Collection entries
------------------------------------------------------------

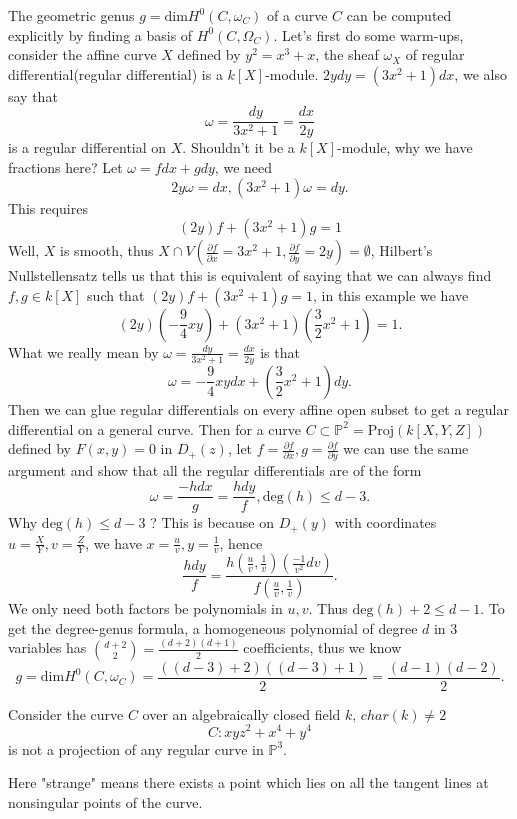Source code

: \documentclass[../main.tex]{subfiles}
\begin{document}
\begin{example}
The geometric genus $g=\mathrm{dim}H^{0}(C,\omega_{C})$ of a curve $C$ can be computed explicitly by finding a basis of $H^{0}(C, \Omega_{C}).$ Let's first do some warm-ups, consider the affine curve $X$ defined by $y^{2}=x^{3}+x$,  the sheaf $\omega_{X}$ of regular differential(regular differential) is a $k[X]$-module. $2ydy=(3x^{2}+1)dx$, we also say that $$\omega=\frac{dy}{3x^{2}+1}=\frac{dx}{2y}$$
is a regular differential on $X$. Shouldn't it be a $k[X]$-module, why we have fractions here? Let $\omega=fdx+gdy$, we need 
$$2y\omega=dx, (3x^{2}+1)\omega=dy.$$
This requires 
$$(2y)f+(3x^{2}+1)g=1$$
Well, $X$ is smooth, thus $X\cap V(\frac{\partial f}{\partial x}=3x^{2}+1,\frac{\partial f}{\partial y}=2y)=\emptyset$, Hilbert's Nullstellensatz tells us that this is equivalent of saying that we can always find $f,g \in k[X]$ such that $(2y)f+(3x^{2}+1)g=1$, in this example we have 
$$(2y)(-\frac{9}{4}xy)+(3x^{2}+1)(\frac{3}{2}x^{2}+1)=1.$$
What we really mean by $\omega=\frac{dy}{3x^{2}+1}=\frac{dx}{2y}$ is that 
$$\omega=-\frac{9}{4}xydx+(\frac{3}{2}x^{2}+1)dy.$$
Then we can glue regular differentials on every affine open subset to get a regular differential on a general curve. Then for a curve $C\subset \mathbb{P}^{2}=\mathrm{Proj}(k[X,Y,Z])$ defined by $F(x,y)=0$ in $D_{+}(z)$, let $f=\frac{\partial f}{\partial x}, g=\frac{\partial f}{\partial y}$ we can use the same argument and show that all the regular differentials are of the form 
$$\omega=\frac{-hdx}{g}=\frac{hdy}{f} , \mathrm{deg}(h)\leq d-3.$$
Why $\mathrm{deg}(h)\leq d-3$ ? This is because on $D_{+}(y)$ with coordinates $u=\frac{X}{Y}, v=\frac{Z}{Y}$, we have $x=\frac{u}{v}, y=\frac{1}{v}$, hence $$\frac{hdy}{f}=\frac{h(\frac{u}{v}, \frac{1}{v})(\frac{-1}{v^{2}}dv)}{f(\frac{u}{v}, \frac{1}{v})}.$$
We only need both factors be polynomials in $u,v$. Thus $\mathrm{deg}(h)+2\leq d-1.$
To get the degree-genus formula, a homogeneous polynomial of degree $d$ in $3$ variables has $\binom{d+2}{2}=\frac{(d+2)(d+1)}{2}$ coefficients, thus we know 
$$g=\mathrm{dim}H^{0}(C,\omega_{C})=\frac{((d-3)+2)((d-3)+1)}{2}=\frac{(d-1)(d-2)}{2}.$$
\end{example}







\begin{example}
Consider the curve $C$ over an algebraically closed field $k$, $char(k)\neq 2$
$$C: xyz^{2}+x^{4}+y^{4}$$
is not a projection of any regular curve in $\mathbb{P}^{3}$.
\end{example}
\begin{example}
Here "strange" means there exists a point which lies on all the tangent lines at nonsingular points of the curve.
\end{example}
\end{document}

------------------------------------------------------------

Transcribe the complete set of entries verbatim. No pictures belong in the copy.

Answer to this task
Source code

: \documentclass[../main.tex]{subfiles}
\begin{document}
\begin{example}
The geometric genus $g=\mathrm{dim}H^{0}(C,\omega_{C})$ of a curve $C$ can be computed explicitly by finding a basis of $H^{0}(C, \Omega_{C}).$ Let's first do some warm-ups, consider the affine curve $X$ defined by $y^{2}=x^{3}+x$,  the sheaf $\omega_{X}$ of regular differential(regular differential) is a $k[X]$-module. $2ydy=(3x^{2}+1)dx$, we also say that $$\omega=\frac{dy}{3x^{2}+1}=\frac{dx}{2y}$$
is a regular differential on $X$. Shouldn't it be a $k[X]$-module, why we have fractions here? Let $\omega=fdx+gdy$, we need 
$$2y\omega=dx, (3x^{2}+1)\omega=dy.$$
This requires 
$$(2y)f+(3x^{2}+1)g=1$$
Well, $X$ is smooth, thus $X\cap V(\frac{\partial f}{\partial x}=3x^{2}+1,\frac{\partial f}{\partial y}=2y)=\emptyset$, Hilbert's Nullstellensatz tells us that this is equivalent of saying that we can always find $f,g \in k[X]$ such that $(2y)f+(3x^{2}+1)g=1$, in this example we have 
$$(2y)(-\frac{9}{4}xy)+(3x^{2}+1)(\frac{3}{2}x^{2}+1)=1.$$
What we really mean by $\omega=\frac{dy}{3x^{2}+1}=\frac{dx}{2y}$ is that 
$$\omega=-\frac{9}{4}xydx+(\frac{3}{2}x^{2}+1)dy.$$
Then we can glue regular differentials on every affine open subset to get a regular differential on a general curve. Then for a curve $C\subset \mathbb{P}^{2}=\mathrm{Proj}(k[X,Y,Z])$ defined by $F(x,y)=0$ in $D_{+}(z)$, let $f=\frac{\partial f}{\partial x}, g=\frac{\partial f}{\partial y}$ we can use the same argument and show that all the regular differentials are of the form 
$$\omega=\frac{-hdx}{g}=\frac{hdy}{f} , \mathrm{deg}(h)\leq d-3.$$
Why $\mathrm{deg}(h)\leq d-3$ ? This is because on $D_{+}(y)$ with coordinates $u=\frac{X}{Y}, v=\frac{Z}{Y}$, we have $x=\frac{u}{v}, y=\frac{1}{v}$, hence $$\frac{hdy}{f}=\frac{h(\frac{u}{v}, \frac{1}{v})(\frac{-1}{v^{2}}dv)}{f(\frac{u}{v}, \frac{1}{v})}.$$
We only need both factors be polynomials in $u,v$. Thus $\mathrm{deg}(h)+2\leq d-1.$
To get the degree-genus formula, a homogeneous polynomial of degree $d$ in $3$ variables has $\binom{d+2}{2}=\frac{(d+2)(d+1)}{2}$ coefficients, thus we know 
$$g=\mathrm{dim}H^{0}(C,\omega_{C})=\frac{((d-3)+2)((d-3)+1)}{2}=\frac{(d-1)(d-2)}{2}.$$
\end{example}







\begin{example}
Consider the curve $C$ over an algebraically closed field $k$, $char(k)\neq 2$
$$C: xyz^{2}+x^{4}+y^{4}$$
is not a projection of any regular curve in $\mathbb{P}^{3}$.
\end{example}
\begin{example}
Here "strange" means there exists a point which lies on all the tangent lines at nonsingular points of the curve.
\end{example}
\end{document}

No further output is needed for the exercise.